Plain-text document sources
:::

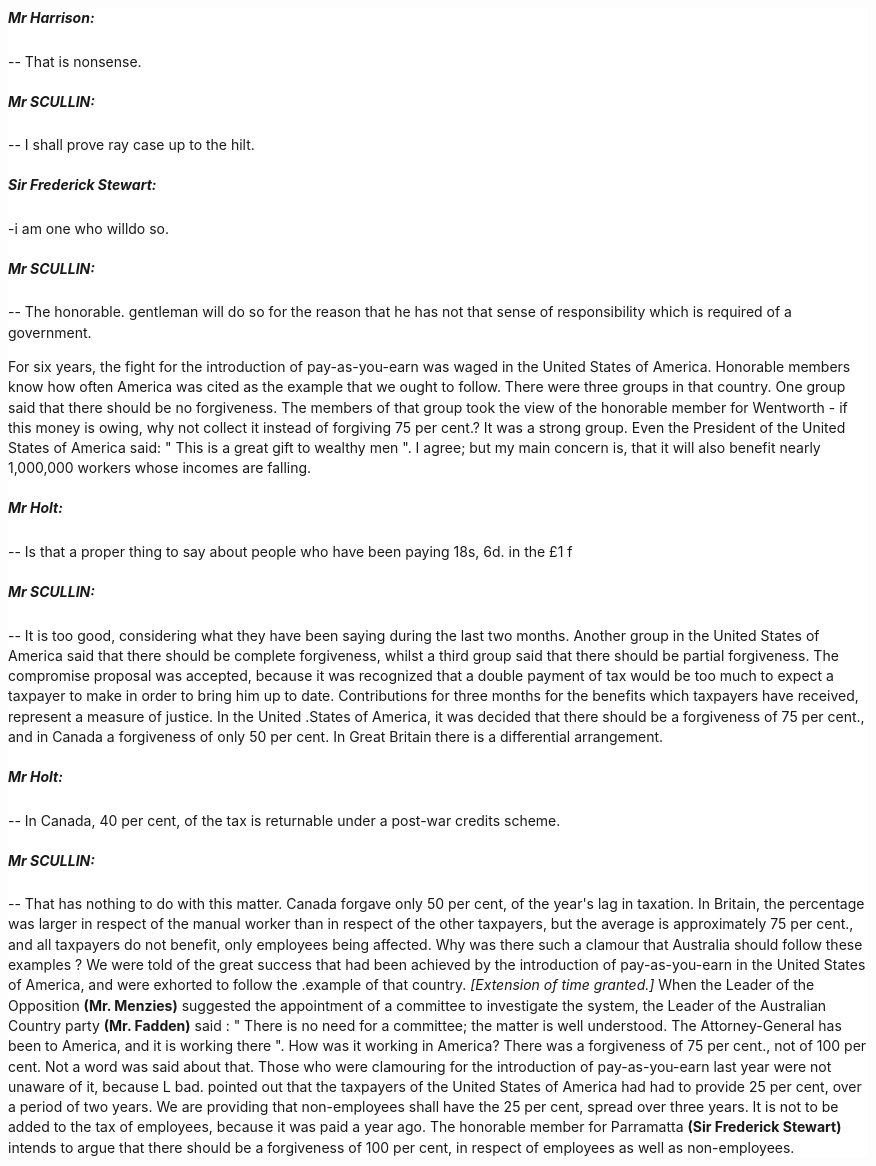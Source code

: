 ##### Mr Harrison:

-- That is nonsense. 

##### Mr SCULLIN:

-- I shall prove ray case up to the hilt. 

##### Sir Frederick Stewart:

-i am one who willdo so. 

##### Mr SCULLIN:

-- The honorable. gentleman will do so for the reason that he has not that sense of responsibility which is required of a government. 

For six years, the fight for the introduction of pay-as-you-earn was waged in the United States of America. Honorable members know how often America was cited as the example that we ought to follow. There were three groups in that country. One group said that there should be no forgiveness. The members of that group took the view of the honorable member for Wentworth - if this money is owing, why not collect it instead of forgiving 75 per cent.? It was a strong group. Even the  President  of the United States of America said: " This is a great gift to wealthy men ". I agree; but my main concern is, that it will also benefit nearly 1,000,000 workers whose incomes are falling. 

##### Mr Holt:

-- Is that a proper thing to say about people who have been paying  18s,  6d. in the £1 f 

##### Mr SCULLIN:

-- It is too good, considering what they have been saying during the last two months. Another group in the United States of America said that there should be complete forgiveness, whilst a third group said that there should be partial forgiveness. The compromise proposal was accepted, because it was recognized that a double payment of tax would be too much to expect a taxpayer to make in order to bring him up to date. Contributions for three months for the benefits which taxpayers have received, represent a measure of justice. In the United .States of America, it was decided that there should be a forgiveness of 75 per cent., and in Canada a forgiveness of only 50 per cent. In Great Britain there is a differential arrangement. 

##### Mr Holt:

-- In Canada, 40 per cent, of the tax is returnable under a post-war credits scheme. 

##### Mr SCULLIN:

-- That has nothing to do with this matter. Canada forgave only 50 per cent, of the year's lag in taxation. In Britain, the percentage was larger in respect of the manual worker than in respect of the other taxpayers, but the average is approximately 75 per cent., and all taxpayers do not benefit, only employees being affected. Why was there such a clamour that Australia should follow these examples ? We were told of the great success that had been achieved by the introduction of pay-as-you-earn in the United States of America, and were exhorted to follow the .example of that country.  *[Extension of time granted.]*  When the Leader of the Opposition  **(Mr. Menzies)**  suggested the appointment of a committee to investigate the system, the Leader of the Australian Country party  **(Mr. Fadden)**  said : " There is no need for a committee; the matter is well understood. The Attorney-General has been to America, and it is working there ". How was it working in America? There was a forgiveness of 75 per cent., not of 100 per cent. Not a word was said about that. Those who were clamouring for the introduction of pay-as-you-earn last year were not unaware of it, because L bad. pointed out that the taxpayers of the United States of America had had to provide 25 per cent, over a period of two years. We are providing that non-employees shall have the 25 per cent, spread over three years. It is not to be added to the tax of employees, because it was paid a year ago. The honorable member for Parramatta  **(Sir Frederick Stewart)**  intends to argue that there should be a forgiveness of 100 per cent, in respect of employees as well as non-employees. 
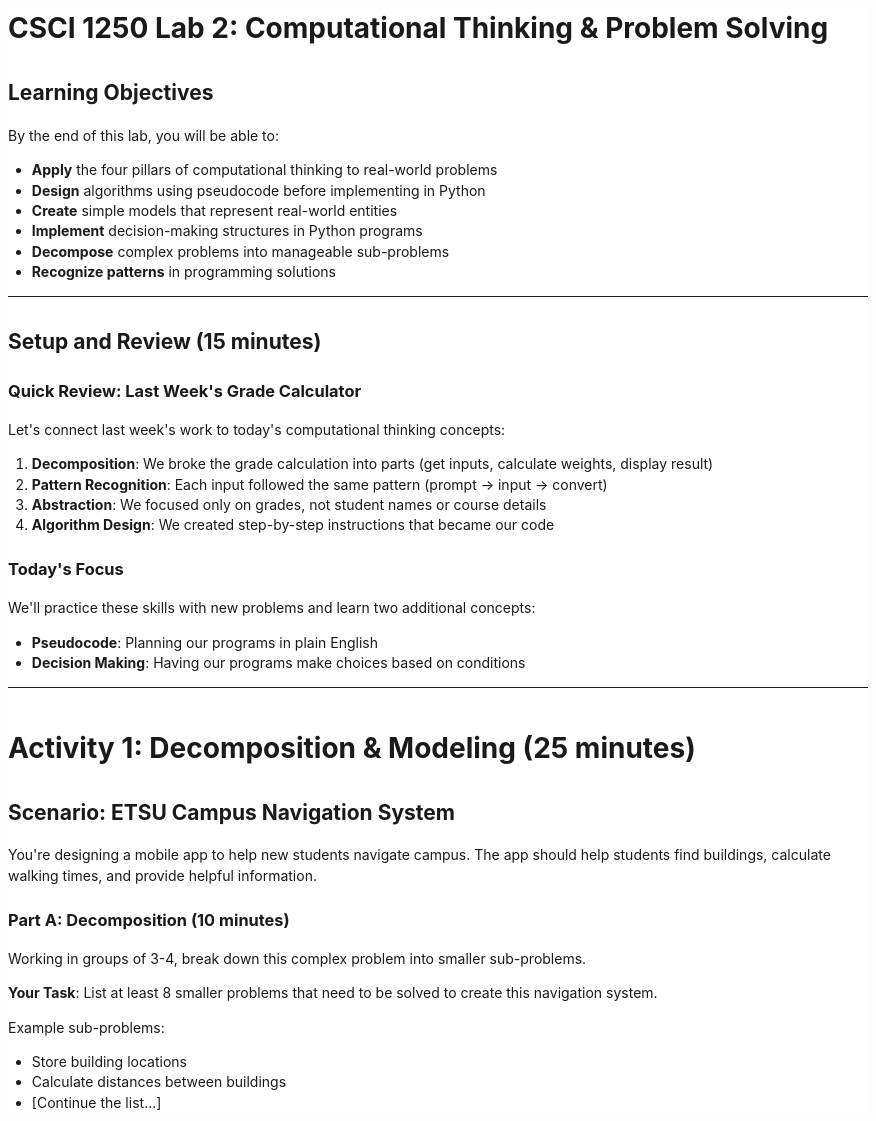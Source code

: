 # CSCI 1250 Lab 2: Computational Thinking & Problem Solving

## Learning Objectives
By the end of this lab, you will be able to:
- **Apply** the four pillars of computational thinking to real-world problems
- **Design** algorithms using pseudocode before implementing in Python
- **Create** simple models that represent real-world entities
- **Implement** decision-making structures in Python programs
- **Decompose** complex problems into manageable sub-problems
- **Recognize patterns** in programming solutions

---

## Setup and Review (15 minutes)

### Quick Review: Last Week's Grade Calculator
Let's connect last week's work to today's computational thinking concepts:

1. **Decomposition**: We broke the grade calculation into parts (get inputs, calculate weights, display result)
2. **Pattern Recognition**: Each input followed the same pattern (prompt → input → convert)  
3. **Abstraction**: We focused only on grades, not student names or course details
4. **Algorithm Design**: We created step-by-step instructions that became our code

### Today's Focus
We'll practice these skills with new problems and learn two additional concepts:
- **Pseudocode**: Planning our programs in plain English
- **Decision Making**: Having our programs make choices based on conditions

---

# Activity 1: Decomposition & Modeling (25 minutes)

## Scenario: ETSU Campus Navigation System
You're designing a mobile app to help new students navigate campus. The app should help students find buildings, calculate walking times, and provide helpful information.

### Part A: Decomposition (10 minutes)
Working in groups of 3-4, break down this complex problem into smaller sub-problems.

**Your Task**: List at least 8 smaller problems that need to be solved to create this navigation system.

Example sub-problems:
- Store building locations
- Calculate distances between buildings
- [Continue the list...]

:::

**Task statement**
Your reply should be a verbatim retyping of the lines from the one that holds "### Part A: Decomposition (10 minutes)" through the last line of the entries.

**Exercise output**
### Part A: Decomposition (10 minutes)
Working in groups of 3-4, break down this complex problem into smaller sub-problems.

**Your Task**: List at least 8 smaller problems that need to be solved to create this navigation system.

Example sub-problems:
- Store building locations
- Calculate distances between buildings
- [Continue the list...]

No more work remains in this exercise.